Горбун не боялся людей - дорогу к его логову можно было отыскать только в этот единственный час перед рассветом, и даже случись такое, чужака разорвали бы в клочья псы.
Первые несколько раз я приносил карлику еду, но потом понял, что он в ней не нуждается и берёт из вежливости. Горбун, похоже, не видел существенной разницы между купленной в магазине курицей и дохлой крысой. Ел он раз или два в стуки, зато откровенно обрадовался махорке, которую я ему однажды купил наугад.
Сам он ни разу ничего не попросил.
-Бойся больших и чёрных теней в час, когда всё затихает, - прошептал он однажды мне. - Они шастают! Не с добром!

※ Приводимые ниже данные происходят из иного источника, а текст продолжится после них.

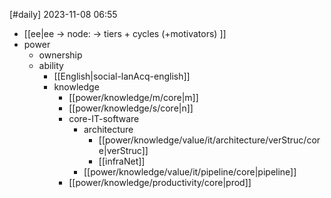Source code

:[#daily]
2023-11-08
06:55

- [[ee|ee -> node: -> tiers + cycles (+motivators) ]]
- power
	- ownership
	- ability
		- [[English|social-lanAcq-english]]
		- knowledge
			- [[power/knowledge/m/core|m]]
			- [[power/knowledge/s/core|n]]
			- core-IT-software
				- architecture
					- [[power/knowledge/value/it/architecture/verStruc/core|verStruc]]
					- [[infraNet]]
				- [[power/knowledge/value/it/pipeline/core|pipeline]]
			- [[power/knowledge/productivity/core|prod]]
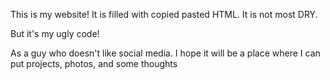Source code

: This is my website!
It is filled with copied pasted HTML. It is not most DRY.

But it's my ugly code!

As a guy who doesn't like social media. I hope it will be a place where I can put projects, photos, and some thoughts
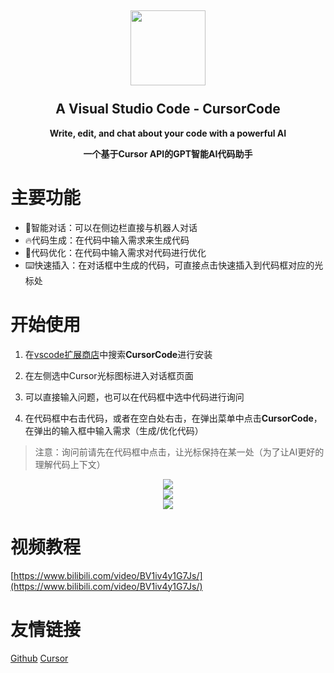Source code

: <h2 align="center"><img src="https://s1.ax1x.com/2023/03/24/ppBM3CV.png" height="120">
<br><br>A Visual Studio Code - CursorCode</h2>
<p align="center"><strong>Write, edit, and chat about your code with a powerful AI</strong></p>
<p align="center"><strong>一个基于Cursor API的GPT智能AI代码助手</strong></p>

# 主要功能

- 📃智能对话：可以在侧边栏直接与机器人对话
- 🔥代码生成：在代码中输入需求来生成代码
- 📝代码优化：在代码中输入需求对代码进行优化
- :keyboard:快速插入：在对话框中生成的代码，可直接点击快速插入到代码框对应的光标处

# 开始使用

1. 在[vscode扩展商店](https://marketplace.visualstudio.com/items?itemName=meteorstudio.cursorcode)中搜索**CursorCode**进行安装

2. 在左侧选中Cursor光标图标进入对话框页面
3. 可以直接输入问题，也可以在代码框中选中代码进行询问
4. 在代码框中右击代码，或者在空白处右击，在弹出菜单中点击**CursorCode**，在弹出的输入框中输入需求（生成/优化代码）

> 注意：询问前请先在代码框中点击，让光标保持在某一处（为了让AI更好的理解代码上下文）

<center><img src="https://s1.ax1x.com/2023/03/24/ppBBykV.png"></center>

<center><img src="https://s1.ax1x.com/2023/03/24/ppBB6YT.png"></center>

<center><img src="https://s1.ax1x.com/2023/03/24/ppBBcfU.png"></center>



# 视频教程

[https://www.bilibili.com/video/BV1iv4y1G7Js/](https://www.bilibili.com/video/BV1iv4y1G7Js/)

# 友情链接

[Github](https://github.com/Meteo-Pig/CursorCode)	[Cursor](https://www.cursor.so/)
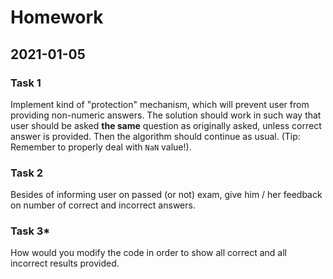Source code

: # Homework

## 2021-01-05

### Task 1

Implement kind of "protection" mechanism, which will prevent user
from providing non-numeric answers. The solution should work in
such way that user should be asked **the same** question as
originally asked, unless correct answer is provided. Then the
algorithm should continue as usual. (Tip: Remember to properly
deal with `NaN` value!).

### Task 2

Besides of informing user on passed (or not) exam, give him / her
feedback on number of correct and incorrect answers.

### Task 3*

How would you modify the code in order to show all correct and
all incorrect results provided.
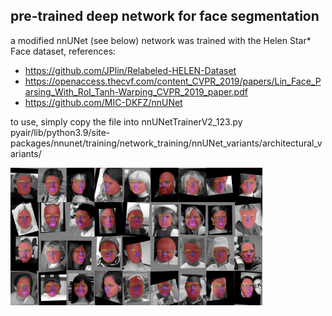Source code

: ## pre-trained deep network for face segmentation
a modified nnUNet (see below) network was trained with the Helen Star* Face dataset, references:
- https://github.com/JPlin/Relabeled-HELEN-Dataset
- https://openaccess.thecvf.com/content_CVPR_2019/papers/Lin_Face_Parsing_With_RoI_Tanh-Warping_CVPR_2019_paper.pdf
- https://github.com/MIC-DKFZ/nnUNet

to use, simply copy the file into nnUNetTrainerV2_123.py
pyair/lib/python3.9/site-packages/nnunet/training/network_training/nnUNet_variants/architectural_variants/

<img alt="labelled examples" src="../examples/helenface.jpg" width="80%">
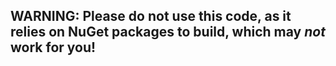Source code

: ## WARNING: Please do not use this code, as it relies on NuGet packages to build, which may ***not*** work for you!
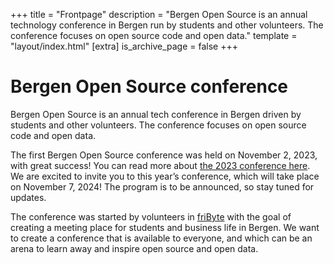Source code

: +++
title = "Frontpage"
description = "Bergen Open Source is an annual technology conference in Bergen run by students and other volunteers. The conference focuses on open source code and open data."
template = "layout/index.html"
[extra]
is_archive_page = false
+++

# Bergen Open Source conference

Bergen Open Source is an annual tech conference in Bergen driven by students and other volunteers. The conference focuses on open source code and open data.

The first Bergen Open Source conference was held on November 2, 2023, with great success! You can read more about [the 2023 conference here](@/arkiv/2023/index.md). We are excited to invite you to this year’s conference, which will take place on November 7, 2024! The program is to be announced, so stay tuned for updates.

The conference was started by volunteers in [friByte][fribyte] with the goal of creating a meeting place for students and business life in Bergen. We want to create a conference that is available to everyone, and which can be an arena to learn away and inspire open source and open data.

[fribyte]: https://fribyte.no/en/
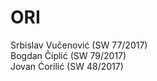 # ORI
Srbislav Vučenović (SW 77/2017)<br/>
Bogdan Čiplić (SW 79/2017)<br/>
Jovan Ćorilić (SW 48/2017)<br/>
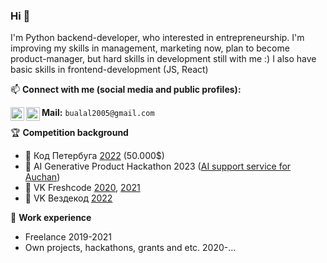 ### Hi 👋

I'm Python backend-developer, who interested in entrepreneurship. I'm improving my skills in management, marketing now, plan to become product-manager, but hard skills in development still with me :)
I also have basic skills in frontend-development (JS, React)

📫 **Connect with me (social media and public profiles):** 

[<img align="left" width="22px" src="https://cdn.jsdelivr.net/npm/simple-icons@v3/icons/telegram.svg" />][telegram]
[<img align="left" width="22px" src="https://simpleicons.org/icons/vk.svg" />][vk]
  
**Mail:** `bualal2005@gmail.com`

[telegram]: https://t.me/alexbul0
[vk]: https://vk.com/a.bulbenkov

🏆 **Competition background**
* 🥇 Код Петербуга [2022](https://vk.com/wall242306128_725) (50.000$)
* 🥇 AI Generative Product Hackathon 2023 ([AI support service for Auchan](https://github.com/alex-bul/auchan_support_bot))
* 🥇 VK Freshcode [2020](https://vk.com/text_tools), [2021](https://vk.com/video-166562603_456239088?t=2h6m32s) 
* 🥉 VK Вездекод [2022](https://t.me/bbkov/155)

🎱 **Work experience**
* Freelance 2019-2021
* Own projects, hackathons, grants and etc. 2020-...


<!--
**alex-bul/alex-bul** is a ✨ _special_ ✨ repository because its `README.md` (this file) appears on your GitHub profile.

Here are some ideas to get you started:

- 🔭 I’m currently working on ...
- 🌱 I’m currently learning ...
- 👯 I’m looking to collaborate on ...
- 🤔 I’m looking for help with ...
- 💬 Ask me about ...
- 📫 How to reach me: ...
- 😄 Pronouns: ...
- ⚡ Fun fact: ...
-->
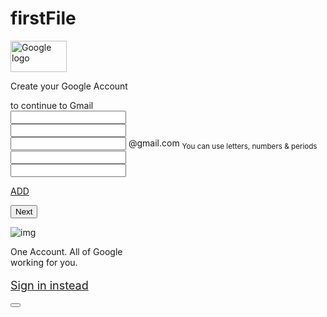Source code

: # firstFile

<!DOCTYPE html>
<html>
<head>
  <title>Create Your Gmail Account</title>
 <link rel="shortcut icon" href="icon.png">
 <link rel="stylesheet" href="16newstyle.css">
 <script src="https://ajax.googleapis.com/ajax/libs/jquery/3.3.1/jquery.min.js"></script>
 <script src="20jquery.js"></script>

</head>
<body>
  
<div id="wrapper">
  <div class="inner-wrapper">
    <div class="header">
      <p><img src="logo.png" alt="Google logo" width="90px" height="50px"></p>
    </div>
    <div class="form-tag">
      <div class="form-left">
        <div class="tagline">
          <p>Create your Google Account</p>
          to continue to Gmail
        </div>
        <div class="form">
        <form>
          <div class="form-group">
            <input type="text" name="first" id="first" placeholder="">
            <span id="rfirst"></span>
          </div>
          <div class="form-group">
              <input type="text" name="last" id="last" placeholder="">
              <span id="rlast"></span>
          </div>
          <div class="form-group1">
            <input type="text" name="user" id="user" placeholder="" >
            <span>@gmail.com</span> 
            <sub id="userhide">You can use letters, numbers & periods</sub>
          </div>
          <div class="spanuser">  
            <span id="ruser"></span> 
          </div>
          <div class="form-group">
            <input type="text" name="pass" id="pass" placeholder="">
            <span id="rpass"></span>
          </div>
          <div class="form-group">
            <input type="text" name="cpass" id="cpass" placeholder="">
            <span id="rcpass"></span>
          </div>
          <div class="form-group1">
            <sup id="rcpass"></sup>
          </div>
          <div id="show" >
          </div>
          <div class="Add">
           <p> <a href="javascript:void(0)" onclick="add()">ADD</a></p>
          </div>
          <div class="Add">
           <button id="validate">Next</button>
          </div>
         </form>
        </div>
      </div>
      <div class="form-right">
        <div class="img">
          <p><img src="account.svg" alt="img"></p>
        </div>
        <div class="textline">
          <p>One Account. All of Google<br> working for you.</p>
        </div>
      </div>
    </div>
    <div class="form-buttom">
      <div class="form-group">
            <p style="font-size: 18px;"><a href="#">Sign in instead</a></p>
          </div>
    </div>
  </div>
</div>
<button></button>
</body>
</html>
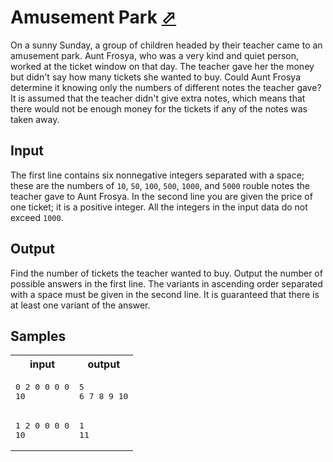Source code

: # Amusement Park [⬀](https://acm.timus.ru/problem.aspx?space=1&num=1796)

On a sunny Sunday, a group of children headed by their teacher came to an amusement park. Aunt Frosya, who was a very kind and quiet person, worked at the ticket window on that day. The teacher gave her the money but didn't say how many tickets she wanted to buy. Could Aunt Frosya determine it knowing only the numbers of different notes the teacher gave? It is assumed that the teacher didn't give extra notes, which means that there would not be enough money for the tickets if any of the notes was taken away.

## Input

The first line contains six nonnegative integers separated with a space; these are the numbers of `10`, `50`, `100`, `500`, `1000`, and `5000` rouble notes the teacher gave to Aunt Frosya. In the second line you are given the price of one ticket; it is a positive integer. All the integers in the input data do not exceed `1000`.

## Output

Find the number of tickets the teacher wanted to buy. Output the number of possible answers in the first line. The variants in ascending order separated with a space must be given in the second line. It is guaranteed that there is at least one variant of the answer.

## Samples

<table>
<tr>
<th>input</th>
<th>output</th>
</tr>
<tr>
<td style="vertical-align: top">
<pre style="white-space:pre">
0 2 0 0 0 0
10
</pre>
</td>
<td style="vertical-align: top">
<pre style="white-space:pre">
5
6 7 8 9 10
</pre>
</td>
</tr>
<tr>
<td style="vertical-align: top">
<pre style="white-space:pre">
1 2 0 0 0 0
10
</pre>
</td>
<td style="vertical-align: top">
<pre style="white-space:pre">
1
11
</pre>
</td>
</tr>
</table>

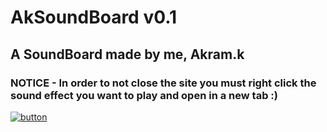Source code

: # AkSoundBoard v0.1
## A SoundBoard made by me, Akram.k
### NOTICE - In order to not close the site you must right click the sound effect you want to play and open in a new tab :)
[![button](https://encrypted-tbn0.gstatic.com/images?q=tbn:ANd9GcSue2haC5qdv7_fg6d8LvAq7PKfZwqWJ5Bx5ctyDs0Pl6I-o7TG9YdpWG_tywzbrUbNX8g:https://staticg.sportskeeda.com/editor/2023/02/a7227-16752447762662-1920.jpg&usqp=CAU)](https://github.com/akbanana7/akbanana7.github.io/assets/116113592/77a085e0-e9e7-4d1c-83b1-152954a96827)
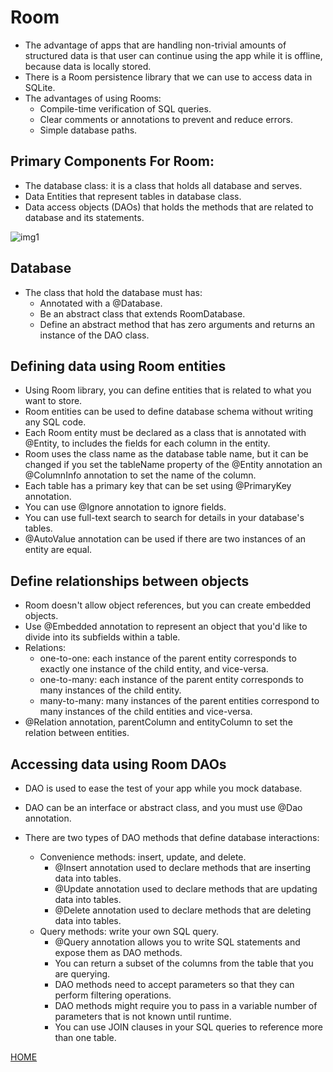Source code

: # **Room**

* The advantage of apps that are handling non-trivial amounts of structured data is that user can continue using the app while it is offline, because data is locally stored.
* There is a Room persistence library that we can use to access data in SQLite.
* The advantages of using Rooms:
  * Compile-time verification of SQL queries.
  * Clear comments or annotations to prevent and reduce errors.
  * Simple database paths.

## **Primary Components For Room:**

* The database class: it is a class that holds all database and serves.
* Data Entities that represent tables in database class.
* Data access objects (DAOs) that holds the methods that are related to database and its statements.

![img1](https://developer.android.com/images/training/data-storage/room_architecture.png)

## **Database**

* The class that hold the database must has:
  * Annotated with a @Database.
  * Be an abstract class that extends RoomDatabase.
  * Define an abstract method that has zero arguments and returns an instance of the DAO class.

## **Defining data using Room entities**

* Using Room library, you can define entities that is related to what you want to store.
* Room entities can be used to define database schema without writing any SQL code.
* Each Room entity must be declared as a class that is annotated with @Entity, to includes the fields for each column in the entity.
* Room uses the class name as the database table name, but it can be changed if you set the tableName property of the @Entity annotation an @ColumnInfo annotation to set the name of the column.
* Each table has a primary key that can be set using @PrimaryKey annotation.
* You can use @Ignore annotation to ignore fields.
* You can use full-text search to search for details in your database's tables.
* @AutoValue annotation can be used if there are two instances of an entity are equal.

## **Define relationships between objects**

* Room doesn't allow object references, but you can create embedded objects.
* Use @Embedded annotation to represent an object that you'd like to divide into its subfields within a table.
* Relations:
  * one-to-one: each instance of the parent entity corresponds to exactly one instance of the child entity, and vice-versa.
  * one-to-many: each instance of the parent entity corresponds to many instances of the child entity.
  * many-to-many: many instances of the parent entities correspond to many instances of the child entities and vice-versa.
* @Relation annotation, parentColumn and entityColumn to set the relation between entities.

## **Accessing data using Room DAOs**

* DAO is used to ease the test of your app while you mock database.
* DAO can be an interface or abstract class, and you must use @Dao annotation.

* There are two types of DAO methods that define database interactions:
  * Convenience methods: insert, update, and    delete.
    * @Insert annotation used to declare methods that are inserting data into tables.
    * @Update annotation used to declare methods that are updating data into tables.
    * @Delete annotation used to declare methods that are deleting data into tables.
  * Query methods: write your own SQL query.
    * @Query annotation allows you to write SQL statements and expose them as DAO methods.
    * You can return a subset of the columns from the table that you are querying.
    * DAO methods need to accept parameters so that they can perform filtering operations.
    * DAO methods might require you to pass in a variable number of parameters that is not known until runtime.
    * You can use JOIN clauses in your SQL queries to reference more than one table.

[HOME](https://malkhaleel88.github.io/reading-notes)
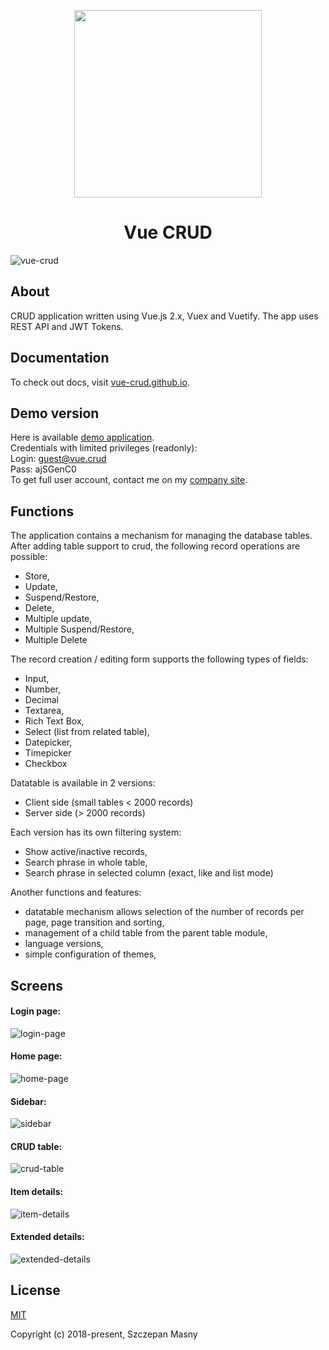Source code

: <p align="center">
  <img width="300" height="auto" src="https://user-images.githubusercontent.com/18534115/49319435-29ccf000-f4fd-11e8-9fc6-8678864132bd.png">
</p>
<h1 align="center">Vue CRUD</h1>

![vue-crud](https://user-images.githubusercontent.com/18534115/50497274-5b6ea380-0a36-11e9-8dd6-2a7bc6875fe6.gif)

## About
CRUD application written using Vue.js 2.x, Vuex and Vuetify. The app uses REST API and JWT Tokens.
## Documentation

To check out docs, visit <a href="https://vue-crud.github.io/" target="_blank">vue-crud.github.io</a>.

## Demo version
Here is available <a href="http://crud.id-a.pl" target="_blank">demo application</a>.\
Credentials with limited privileges (readonly):\
Login:  guest@vue.crud\
Pass:   ajSGenC0\
To get full user account, contact me on my <a href="http://id-a.pl" target="_blank">company site</a>.

## Functions

The application contains a mechanism for managing the database tables. After adding table support to crud, the following record operations are possible:

* Store,
* Update,
* Suspend/Restore,
* Delete,
* Multiple update,
* Multiple Suspend/Restore,
* Multiple Delete

The record creation / editing form supports the following types of fields:

* Input,
* Number,
* Decimal
* Textarea,
* Rich Text Box,
* Select (list from related table),
* Datepicker,
* Timepicker
* Checkbox

Datatable is available in 2 versions:
* Client side (small tables < 2000 records)
* Server side (> 2000 records)

Each version has its own filtering system:
* Show active/inactive records,
* Search phrase in whole table,
* Search phrase in selected column (exact, like and list mode)

Another functions and features:
* datatable mechanism allows selection of the number of records per page, page transition and sorting,
* management of a child table from the parent table module,
* language versions,
* simple configuration of themes,

## Screens

#### Login page:
![login-page](https://user-images.githubusercontent.com/18534115/50349695-f77f4300-053c-11e9-8cc7-8e9fa3ddfd9e.jpg)

#### Home page:
![home-page](https://user-images.githubusercontent.com/18534115/50349693-f77f4300-053c-11e9-9a64-aa04fa7cb1d6.jpg)

#### Sidebar:
![sidebar](https://user-images.githubusercontent.com/18534115/50349688-f6e6ac80-053c-11e9-9fe7-ddf0e89c33d5.jpg)

#### CRUD table:
![crud-table](https://user-images.githubusercontent.com/18534115/50349689-f6e6ac80-053c-11e9-86cf-335609b640d3.jpg)

#### Item details:
![item-details](https://user-images.githubusercontent.com/18534115/50349694-f77f4300-053c-11e9-9f34-dd9fa69f2a8d.jpg)

#### Extended details:
![extended-details](https://user-images.githubusercontent.com/18534115/50349691-f77f4300-053c-11e9-8886-d7c5ab1ffbc4.jpg)

## License
[MIT](https://opensource.org/licenses/MIT)

Copyright (c) 2018-present, Szczepan Masny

Когда я входил в его ущелье, образованное горами мусора, давно перегнившего и большей частью уже заросшего травой - город вдалеке отодвигался и исчезал, замирали перестуки колёс поездов по ближней ветке, и то ли ветром относило прочь миазмы отбросов, то ли колдовством...
Огонь у него горел всегда.
Порою чудились странные вещи - утро, серебристо-розовое, ясной свежестью омыты облака, роса искрится, и всё, что было тёмным, укрыто молочно-белой кисеёй, как будто встающее солнце снимает пенки, чтобы превратить их в туман, а туман - в облака и свет. Заиграет шкатулка, замерцает огонь - и вдруг мерещится закат багровый, блестки усталого солнца на волнах, вскрики птичьи и гул у скал - глухой и скорбный. Зовущий.
Однажды я шёл по заветной тропинке и услышал голос горбуна - ещё издали. Он был не один.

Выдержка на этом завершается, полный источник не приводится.